### WHAT YOU SHOULD DO
All lines after the one containing "Aquest paquet s'ha" are needed, along with that line itself. Please repeat them exactly through the end of the entries.

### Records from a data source
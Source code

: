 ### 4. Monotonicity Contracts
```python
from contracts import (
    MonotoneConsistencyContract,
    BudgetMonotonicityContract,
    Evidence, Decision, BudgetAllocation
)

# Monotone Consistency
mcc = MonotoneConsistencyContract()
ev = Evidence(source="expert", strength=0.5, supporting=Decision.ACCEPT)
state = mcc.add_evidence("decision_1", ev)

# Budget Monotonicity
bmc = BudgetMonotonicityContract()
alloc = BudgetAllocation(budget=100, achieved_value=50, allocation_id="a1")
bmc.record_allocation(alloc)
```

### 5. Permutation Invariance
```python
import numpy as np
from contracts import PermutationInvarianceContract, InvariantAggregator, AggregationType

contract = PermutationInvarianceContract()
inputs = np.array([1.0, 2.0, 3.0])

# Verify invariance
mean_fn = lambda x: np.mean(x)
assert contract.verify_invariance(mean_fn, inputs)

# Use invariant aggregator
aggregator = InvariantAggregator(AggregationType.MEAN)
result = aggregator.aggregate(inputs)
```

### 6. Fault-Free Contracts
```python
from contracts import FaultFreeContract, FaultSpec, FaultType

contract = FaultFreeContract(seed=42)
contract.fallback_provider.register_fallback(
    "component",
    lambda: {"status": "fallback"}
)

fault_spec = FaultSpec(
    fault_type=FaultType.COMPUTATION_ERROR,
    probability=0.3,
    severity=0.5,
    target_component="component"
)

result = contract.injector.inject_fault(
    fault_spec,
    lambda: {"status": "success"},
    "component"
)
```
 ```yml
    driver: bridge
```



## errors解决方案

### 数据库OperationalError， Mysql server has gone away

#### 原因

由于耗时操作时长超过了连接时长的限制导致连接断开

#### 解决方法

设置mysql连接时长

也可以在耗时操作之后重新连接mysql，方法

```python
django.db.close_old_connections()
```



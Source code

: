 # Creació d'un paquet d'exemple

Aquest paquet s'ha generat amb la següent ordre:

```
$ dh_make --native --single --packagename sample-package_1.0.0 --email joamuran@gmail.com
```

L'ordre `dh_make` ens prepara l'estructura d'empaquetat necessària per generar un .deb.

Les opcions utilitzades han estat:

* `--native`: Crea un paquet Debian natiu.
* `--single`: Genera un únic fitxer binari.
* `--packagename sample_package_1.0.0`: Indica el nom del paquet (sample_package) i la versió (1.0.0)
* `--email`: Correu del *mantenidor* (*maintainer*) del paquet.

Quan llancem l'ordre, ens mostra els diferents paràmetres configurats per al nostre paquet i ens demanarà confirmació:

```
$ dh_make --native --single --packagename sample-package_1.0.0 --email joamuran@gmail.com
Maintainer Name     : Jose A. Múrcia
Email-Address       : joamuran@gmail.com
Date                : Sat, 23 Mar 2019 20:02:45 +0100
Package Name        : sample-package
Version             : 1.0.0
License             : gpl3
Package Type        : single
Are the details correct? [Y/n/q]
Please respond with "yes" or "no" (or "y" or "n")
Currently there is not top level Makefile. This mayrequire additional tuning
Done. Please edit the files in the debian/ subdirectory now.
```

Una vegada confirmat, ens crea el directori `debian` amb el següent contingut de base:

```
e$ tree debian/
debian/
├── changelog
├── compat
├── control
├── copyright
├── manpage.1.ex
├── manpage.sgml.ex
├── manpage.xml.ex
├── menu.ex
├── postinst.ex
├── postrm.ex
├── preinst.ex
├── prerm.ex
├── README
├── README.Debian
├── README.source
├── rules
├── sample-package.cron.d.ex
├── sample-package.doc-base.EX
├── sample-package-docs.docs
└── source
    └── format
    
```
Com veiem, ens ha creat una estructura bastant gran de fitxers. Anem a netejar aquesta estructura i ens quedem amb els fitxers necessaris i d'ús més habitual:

### RESPONSE TO THIS EXERCISE
Aquest paquet s'ha generat amb la següent ordre:

```
$ dh_make --native --single --packagename sample-package_1.0.0 --email joamuran@gmail.com
```

L'ordre `dh_make` ens prepara l'estructura d'empaquetat necessària per generar un .deb.

Les opcions utilitzades han estat:

* `--native`: Crea un paquet Debian natiu.
* `--single`: Genera un únic fitxer binari.
* `--packagename sample_package_1.0.0`: Indica el nom del paquet (sample_package) i la versió (1.0.0)
* `--email`: Correu del *mantenidor* (*maintainer*) del paquet.

Quan llancem l'ordre, ens mostra els diferents paràmetres configurats per al nostre paquet i ens demanarà confirmació:

```
$ dh_make --native --single --packagename sample-package_1.0.0 --email joamuran@gmail.com
Maintainer Name     : Jose A. Múrcia
Email-Address       : joamuran@gmail.com
Date                : Sat, 23 Mar 2019 20:02:45 +0100
Package Name        : sample-package
Version             : 1.0.0
License             : gpl3
Package Type        : single
Are the details correct? [Y/n/q]
Please respond with "yes" or "no" (or "y" or "n")
Currently there is not top level Makefile. This mayrequire additional tuning
Done. Please edit the files in the debian/ subdirectory now.
```

Una vegada confirmat, ens crea el directori `debian` amb el següent contingut de base:

```
e$ tree debian/
debian/
├── changelog
├── compat
├── control
├── copyright
├── manpage.1.ex
├── manpage.sgml.ex
├── manpage.xml.ex
├── menu.ex
├── postinst.ex
├── postrm.ex
├── preinst.ex
├── prerm.ex
├── README
├── README.Debian
├── README.source
├── rules
├── sample-package.cron.d.ex
├── sample-package.doc-base.EX
├── sample-package-docs.docs
└── source
    └── format
    
```
Com veiem, ens ha creat una estructura bastant gran de fitxers. Anem a netejar aquesta estructura i ens quedem amb els fitxers necessaris i d'ús més habitual:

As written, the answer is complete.